Source data:

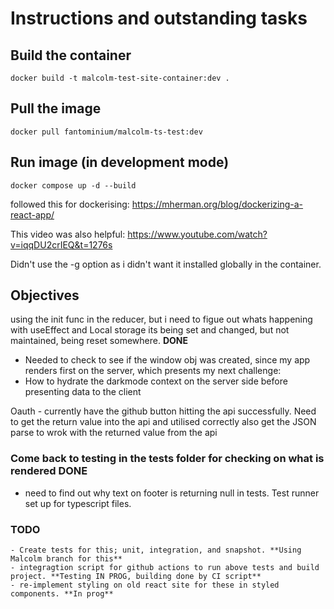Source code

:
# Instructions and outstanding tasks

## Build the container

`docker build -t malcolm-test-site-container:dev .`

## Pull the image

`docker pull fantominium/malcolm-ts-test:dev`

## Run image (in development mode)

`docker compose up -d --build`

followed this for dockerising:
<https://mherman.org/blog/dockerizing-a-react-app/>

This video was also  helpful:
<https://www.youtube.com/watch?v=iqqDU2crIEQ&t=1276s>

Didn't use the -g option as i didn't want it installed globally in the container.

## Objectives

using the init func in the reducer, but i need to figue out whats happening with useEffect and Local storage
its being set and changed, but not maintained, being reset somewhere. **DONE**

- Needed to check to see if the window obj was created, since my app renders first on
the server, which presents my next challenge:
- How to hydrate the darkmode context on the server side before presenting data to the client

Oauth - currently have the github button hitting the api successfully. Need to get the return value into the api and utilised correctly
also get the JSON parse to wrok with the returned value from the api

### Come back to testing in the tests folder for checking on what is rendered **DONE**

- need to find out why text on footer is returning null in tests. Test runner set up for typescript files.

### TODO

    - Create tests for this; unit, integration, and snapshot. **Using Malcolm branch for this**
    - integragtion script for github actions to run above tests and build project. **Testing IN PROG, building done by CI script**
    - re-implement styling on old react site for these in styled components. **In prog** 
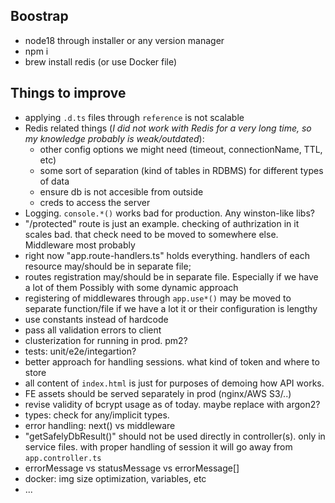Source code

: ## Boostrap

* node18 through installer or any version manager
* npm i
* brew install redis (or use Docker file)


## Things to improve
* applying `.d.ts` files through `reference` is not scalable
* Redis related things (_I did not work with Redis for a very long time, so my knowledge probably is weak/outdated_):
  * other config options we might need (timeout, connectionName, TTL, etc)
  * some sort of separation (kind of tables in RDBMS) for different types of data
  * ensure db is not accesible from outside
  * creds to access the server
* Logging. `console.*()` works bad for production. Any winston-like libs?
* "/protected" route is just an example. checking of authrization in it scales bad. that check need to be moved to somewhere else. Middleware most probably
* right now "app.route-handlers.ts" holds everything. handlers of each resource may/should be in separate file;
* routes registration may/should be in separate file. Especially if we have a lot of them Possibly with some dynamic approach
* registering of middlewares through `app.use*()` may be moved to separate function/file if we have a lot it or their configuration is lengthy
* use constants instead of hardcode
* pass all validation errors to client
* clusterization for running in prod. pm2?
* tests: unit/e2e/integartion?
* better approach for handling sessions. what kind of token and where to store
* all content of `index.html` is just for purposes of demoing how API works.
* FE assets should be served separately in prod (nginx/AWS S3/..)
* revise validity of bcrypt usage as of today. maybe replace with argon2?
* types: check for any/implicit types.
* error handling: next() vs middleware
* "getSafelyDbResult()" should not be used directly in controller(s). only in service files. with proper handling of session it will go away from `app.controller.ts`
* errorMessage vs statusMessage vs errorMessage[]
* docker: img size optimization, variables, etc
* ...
--
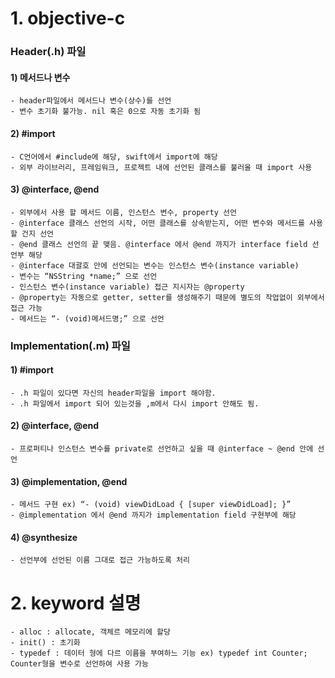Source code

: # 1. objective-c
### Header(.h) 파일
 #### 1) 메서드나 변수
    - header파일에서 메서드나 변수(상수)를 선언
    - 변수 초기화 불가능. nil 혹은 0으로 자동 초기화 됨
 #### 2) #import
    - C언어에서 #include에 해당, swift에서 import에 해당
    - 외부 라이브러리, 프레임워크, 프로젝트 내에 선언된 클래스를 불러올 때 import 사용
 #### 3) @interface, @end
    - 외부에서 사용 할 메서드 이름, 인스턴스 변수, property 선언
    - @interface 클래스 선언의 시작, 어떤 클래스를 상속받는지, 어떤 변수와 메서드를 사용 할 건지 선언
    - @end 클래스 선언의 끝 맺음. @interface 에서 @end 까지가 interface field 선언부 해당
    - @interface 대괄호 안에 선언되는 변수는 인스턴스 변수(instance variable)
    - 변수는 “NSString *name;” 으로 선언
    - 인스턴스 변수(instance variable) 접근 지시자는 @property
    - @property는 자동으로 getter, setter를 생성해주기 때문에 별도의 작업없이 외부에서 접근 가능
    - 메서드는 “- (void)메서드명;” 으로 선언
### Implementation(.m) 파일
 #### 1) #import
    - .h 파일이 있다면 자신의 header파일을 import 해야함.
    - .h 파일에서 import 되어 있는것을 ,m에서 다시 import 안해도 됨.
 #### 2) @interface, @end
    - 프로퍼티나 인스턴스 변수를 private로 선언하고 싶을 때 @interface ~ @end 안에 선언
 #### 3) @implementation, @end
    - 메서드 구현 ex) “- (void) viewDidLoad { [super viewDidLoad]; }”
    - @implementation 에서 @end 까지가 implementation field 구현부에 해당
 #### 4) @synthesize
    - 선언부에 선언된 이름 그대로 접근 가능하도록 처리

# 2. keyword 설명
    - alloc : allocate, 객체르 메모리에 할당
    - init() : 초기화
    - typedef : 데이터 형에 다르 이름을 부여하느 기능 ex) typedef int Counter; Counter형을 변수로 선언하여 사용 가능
* * *
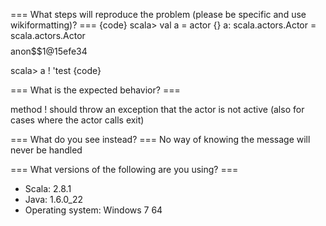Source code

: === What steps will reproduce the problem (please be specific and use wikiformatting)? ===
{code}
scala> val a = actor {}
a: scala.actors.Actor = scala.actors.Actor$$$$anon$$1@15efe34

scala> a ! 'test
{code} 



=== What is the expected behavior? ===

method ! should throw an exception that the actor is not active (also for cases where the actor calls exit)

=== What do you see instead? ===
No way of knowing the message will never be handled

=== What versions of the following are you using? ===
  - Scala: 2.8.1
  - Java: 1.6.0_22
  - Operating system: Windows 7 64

Task statement:
Report how many lines in the records above contain the word "tests", giving only the number.

Reply:
5